◆ **TRY IT**
Transcribe exactly the line containing "- 单例模式：生活中的单例模式——你是我生命的唯一" and every line after it, through the end of the records below.

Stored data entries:
_____

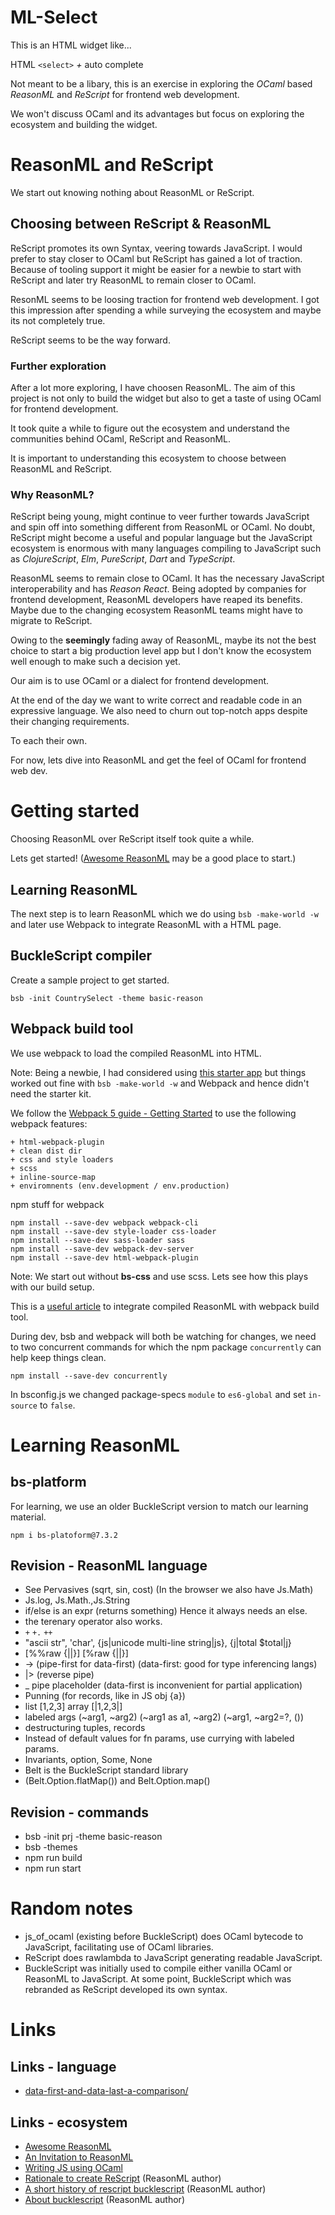# ML-Select

This is an HTML widget like...

HTML `<select>` *+* auto complete

Not meant to be a libary, this is an exercise in exploring the *OCaml* based
*ReasonML* and *ReScript* for frontend web development.

We won't discuss OCaml and its advantages but focus on exploring the ecosystem
and building the widget.

# ReasonML and ReScript

We start out knowing nothing about ReasonML or ReScript.

## Choosing between ReScript & ReasonML

ReScript promotes its own Syntax, veering towards JavaScript. I would prefer to
stay closer to OCaml but ReScript has gained a lot of traction. Because of
tooling support it might be easier for a newbie to start with ReScript and later
try ReasonML to remain closer to OCaml.

ResonML seems to be loosing traction for frontend web development. I got this
impression after spending a while surveying the ecosystem and maybe its not
completely true.

ReScript seems to be the way forward.

### Further exploration

After a lot more exploring, I have choosen ReasonML. The aim of this project is
not only to build the widget but also to get a taste of using OCaml for frontend
development.

It took quite a while to figure out the ecosystem and understand the communities
behind OCaml, ReScript and ReasonML.

It is important to understanding this ecosystem to choose between ReasonML and
ReScript.

### Why ReasonML?

ReScript being young, might continue to veer further towards JavaScript and spin
off into something different from ReasonML or OCaml. No doubt, ReScript might
become a useful and popular language but the JavaScript ecosystem is enormous
with many languages compiling to JavaScript such as *ClojureScript*, *Elm*,
*PureScript*, *Dart* and *TypeScript*.

ReasonML seems to remain close to OCaml. It has the necessary JavaScript
interoperability and has *Reason React*. Being adopted by companies for frontend
development, ReasonML developers have reaped its benefits. Maybe due to the
changing ecosystem ReasonML teams might have to migrate to ReScript.

Owing to the **seemingly** fading away of ReasonML, maybe its not the best
choice to start a big production level app but I don't know the ecosystem well
enough to make such a decision yet.

Our aim is to use OCaml or a dialect for frontend development.

At the end of the day we want to write correct and readable code in an
expressive language. We also need to churn out top-notch apps despite their
changing requirements.

To each their own.

For now, lets dive into ReasonML and get the feel of OCaml for frontend web dev.

# Getting started

Choosing ReasonML over ReScript itself took quite a while.

Lets get started! ([Awesome
ReasonML](https://github.com/vramana/awesome-reasonml) may be a good place to
start.)

## Learning ReasonML

The next step is to learn ReasonML which we do using `bsb -make-world -w` and
later use Webpack to integrate ReasonML with a HTML page.

## BuckleScript compiler

Create a sample project to get started.

    bsb -init CountrySelect -theme basic-reason

## Webpack build tool

We use webpack to load the compiled ReasonML into HTML.

Note: Being a newbie, I had considered using [this starter
app](https://github.com/yawaramin/fullstack-reason) but things worked out fine
with `bsb -make-world -w` and Webpack and hence didn't need the starter kit.

We follow the [Webpack 5 guide - Getting
Started](https://webpack.js.org/guides/getting-started/) to use the following
webpack features:

    + html-webpack-plugin
    + clean dist dir
    + css and style loaders
    + scss
    + inline-source-map
    + enviromnents (env.development / env.production)

npm stuff for webpack

    npm install --save-dev webpack webpack-cli
    npm install --save-dev style-loader css-loader
    npm install --save-dev sass-loader sass
    npm install --save-dev webpack-dev-server
    npm install --save-dev html-webpack-plugin

Note: We start out without **bs-css** and use scss. Lets see how this plays with
our build setup.

This is a [useful
article](https://medium.com/@arecvlohe/getting-started-with-reasonreact-f47c9fc3d60a)
to integrate compiled ReasonML with webpack build tool.

During dev, bsb and webpack will both be watching for changes, we need to two
concurrent commands for which the npm package `concurrently` can help keep
things clean.

    npm install --save-dev concurrently

In bsconfig.js we changed package-specs `module` to `es6-global` and set
`in-source` to `false`.

# Learning ReasonML

## bs-platform

For learning, we use an older BuckleScript version to match our learning material.

    npm i bs-platoform@7.3.2

## Revision - ReasonML language 

+ See Pervasives (sqrt, sin, cost) (In the browser we also have Js.Math)
+ Js.log, Js.Math.,Js.String
+ if/else is an expr (returns something) Hence it always needs an else.
+ the terenary operator also works.
+ `+` `+.` `++`
+ "ascii str", 'char', {js|unicode multi-line string|js}, {j|total $total|j}
+ [%%raw {||}]  [%raw {||}]
+ -> (pipe-first for data-first) (data-first: good for type inferencing langs)
+ |> (reverse pipe)
+ _ pipe placeholder (data-first is inconvenient for partial application)
+ Punning (for records, like in JS obj {a})
+ list [1,2,3]  array [|1,2,3|]
+ labeled args (~arg1, ~arg2) (~arg1 as a1, ~arg2) (~arg1, ~arg2=?, ())
+ destructuring tuples, records
+ Instead of default values for fn params, use currying with labeled params.
+ Invariants, option, Some, None
+ Belt is the BuckleScript standard library
+ (Belt.Option.flatMap())  and Belt.Option.map()

## Revision - commands

+ bsb -init prj -theme basic-reason
+ bsb -themes
+ npm run build
+ npm run start

# Random notes

+ js_of_ocaml (existing before BuckleScript) does OCaml bytecode to JavaScript,
  facilitating use of OCaml libraries.
+ ReScript does rawlambda to JavaScript generating readable JavaScript.
+ BuckleScript was initially used to compile either vanilla OCaml or
  ReasonML to JavaScript. At some point, BuckleScript which was rebranded as
  ReScript developed its own syntax.

# Links

## Links - language

+ [data-first-and-data-last-a-comparison/](https://www.javierchavarri.com/data-first-and-data-last-a-comparison/)

## Links - ecosystem

+ [Awesome ReasonML](https://github.com/vramana/awesome-reasonml)
+ [An Invitation to
  ReasonML](https://protoship.io/blog/an-invitation-to-reasonml/)
+ [Writing JS using
  OCaml](https://www.kuniga.me/blog/2018/06/24/writing-javascript-using-ocaml.html) 
+ [Rationale to create
  ReScript](https://github.com/ocsigen/js_of_ocaml/issues/338) (ReasonML author)
+ [A short history of rescript
  bucklescript](https://discuss.ocaml.org/t/a-short-history-of-rescript-bucklescript/7222)
  (ReasonML author) 
+ [About bucklescript](https://discuss.ocaml.org/t/about-bucklescript/178)
  (ReasonML author) 

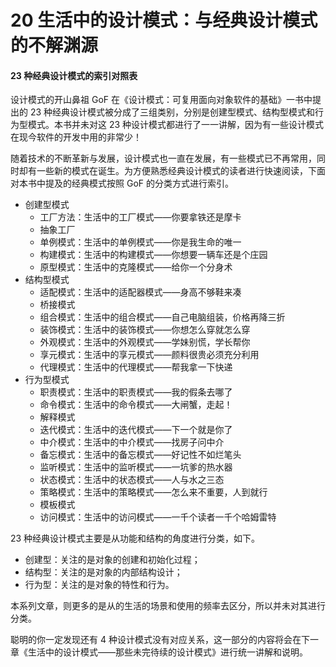# 20 生活中的设计模式：与经典设计模式的不解渊源

#### 23 种经典设计模式的索引对照表

设计模式的开山鼻祖 GoF 在《设计模式：可复用面向对象软件的基础》一书中提出的 23 种经典设计模式被分成了三组类别，分别是创建型模式、结构型模式和行为型模式。本书并未对这 23 种设计模式都进行了一一讲解，因为有一些设计模式在现今软件的开发中用的非常少！

随着技术的不断革新与发展，设计模式也一直在发展，有一些模式已不再常用，同时却有一些新的模式在诞生。为方便熟悉经典设计模式的读者进行快速阅读，下面对本书中提及的经典模式按照 GoF 的分类方式进行索引。

- 创建型模式
  - 工厂方法：生活中的工厂模式——你要拿铁还是摩卡
  - 抽象工厂
  - 单例模式：生活中的单例模式——你是我生命的唯一
  - 构建模式：生活中的构建模式——你想要一辆车还是个庄园
  - 原型模式：生活中的克隆模式——给你一个分身术
- 结构型模式
  - 适配模式：生活中的适配器模式——身高不够鞋来凑
  - 桥接模式
  - 组合模式：生活中的组合模式——自己电脑组装，价格再降三折
  - 装饰模式：生活中的装饰模式——你想怎么穿就怎么穿
  - 外观模式：生活中的外观模式——学妹别慌，学长帮你
  - 享元模式：生活中的享元模式——颜料很贵必须充分利用
  - 代理模式：生活中的代理模式——帮我拿一下快递
- 行为型模式
  - 职责模式：生活中的职责模式——我的假条去哪了
  - 命令模式：生活中的命令模式——大闸蟹，走起！
  - 解释模式
  - 迭代模式：生活中的迭代模式——下一个就是你了
  - 中介模式：生活中的中介模式——找房子问中介
  - 备忘模式：生活中的备忘模式——好记性不如烂笔头
  - 监听模式：生活中的监听模式——一坑爹的热水器
  - 状态模式：生活中的状态模式——人与水之三态
  - 策略模式：生活中的策略模式——怎么来不重要，人到就行
  - 模板模式
  - 访问模式：生活中的访问模式——一千个读者一千个哈姆雷特

23 种经典设计模式主要是从功能和结构的角度进行分类，如下。

- 创建型：关注的是对象的创建和初始化过程；
- 结构型：关注的是对象的内部结构设计；
- 行为型：关注的是对象的特性和行为。

本系列文章，则更多的是从的生活的场景和使用的频率去区分，所以并未对其进行分类。

聪明的你一定发现还有 4 种设计模式没有对应关系，这一部分的内容将会在下一章《生活中的设计模式——那些未完待续的设计模式》进行统一讲解和说明。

_____

◆ **RESPONSE TO THIS EXERCISE**
  - 单例模式：生活中的单例模式——你是我生命的唯一
  - 构建模式：生活中的构建模式——你想要一辆车还是个庄园
  - 原型模式：生活中的克隆模式——给你一个分身术
- 结构型模式
  - 适配模式：生活中的适配器模式——身高不够鞋来凑
  - 桥接模式
  - 组合模式：生活中的组合模式——自己电脑组装，价格再降三折
  - 装饰模式：生活中的装饰模式——你想怎么穿就怎么穿
  - 外观模式：生活中的外观模式——学妹别慌，学长帮你
  - 享元模式：生活中的享元模式——颜料很贵必须充分利用
  - 代理模式：生活中的代理模式——帮我拿一下快递
- 行为型模式
  - 职责模式：生活中的职责模式——我的假条去哪了
  - 命令模式：生活中的命令模式——大闸蟹，走起！
  - 解释模式
  - 迭代模式：生活中的迭代模式——下一个就是你了
  - 中介模式：生活中的中介模式——找房子问中介
  - 备忘模式：生活中的备忘模式——好记性不如烂笔头
  - 监听模式：生活中的监听模式——一坑爹的热水器
  - 状态模式：生活中的状态模式——人与水之三态
  - 策略模式：生活中的策略模式——怎么来不重要，人到就行
  - 模板模式
  - 访问模式：生活中的访问模式——一千个读者一千个哈姆雷特

23 种经典设计模式主要是从功能和结构的角度进行分类，如下。

- 创建型：关注的是对象的创建和初始化过程；
- 结构型：关注的是对象的内部结构设计；
- 行为型：关注的是对象的特性和行为。

本系列文章，则更多的是从的生活的场景和使用的频率去区分，所以并未对其进行分类。

聪明的你一定发现还有 4 种设计模式没有对应关系，这一部分的内容将会在下一章《生活中的设计模式——那些未完待续的设计模式》进行统一讲解和说明。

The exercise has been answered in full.